* [BRIEF]:
Look at each line of the listing. Copy those that hold the string "exercises".

* [GIVEN INFORMATION]:
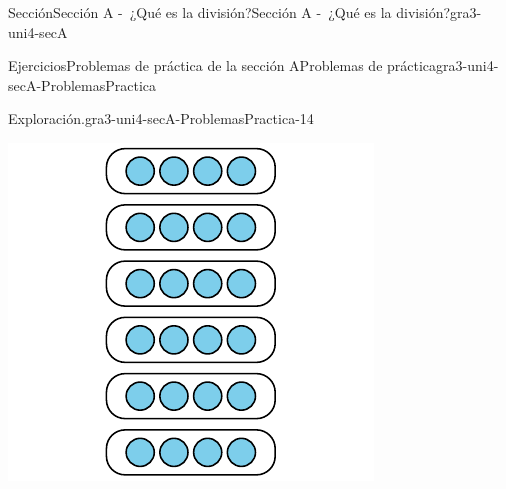 \begin{sectionptx}{Sección}{Sección A -~¿Qué es la división?}{}{Sección A -~¿Qué es la división?}{}{}{gra3-uni4-secA}
\begin{exercises-subsection}{Ejercicios}{Problemas de práctica de la sección A}{}{Problemas de práctica}{}{}{gra3-uni4-secA-ProblemasPractica}
\begin{divisionexercise}{12}{Exploración.}{}{gra3-uni4-secA-ProblemasPractica-14}
\begin{sidebyside}{3}{0}{0}{0.02}
\begin{sbspanel}{0.32}
\includegraphics[max width=\linewidth, center]{external/svg-source/tikz-file-151676.pdf}
\end{sbspanel}%
\end{sidebyside}%
\end{divisionexercise}%
\end{exercises-subsection}
\end{sectionptx}
%
%
\typeout{************************************************}
\typeout{************************************************}
%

* [ANSWER]:
\begin{exercises-subsection}{Ejercicios}{Problemas de práctica de la sección A}{}{Problemas de práctica}{}{}{gra3-uni4-secA-ProblemasPractica}
\end{exercises-subsection}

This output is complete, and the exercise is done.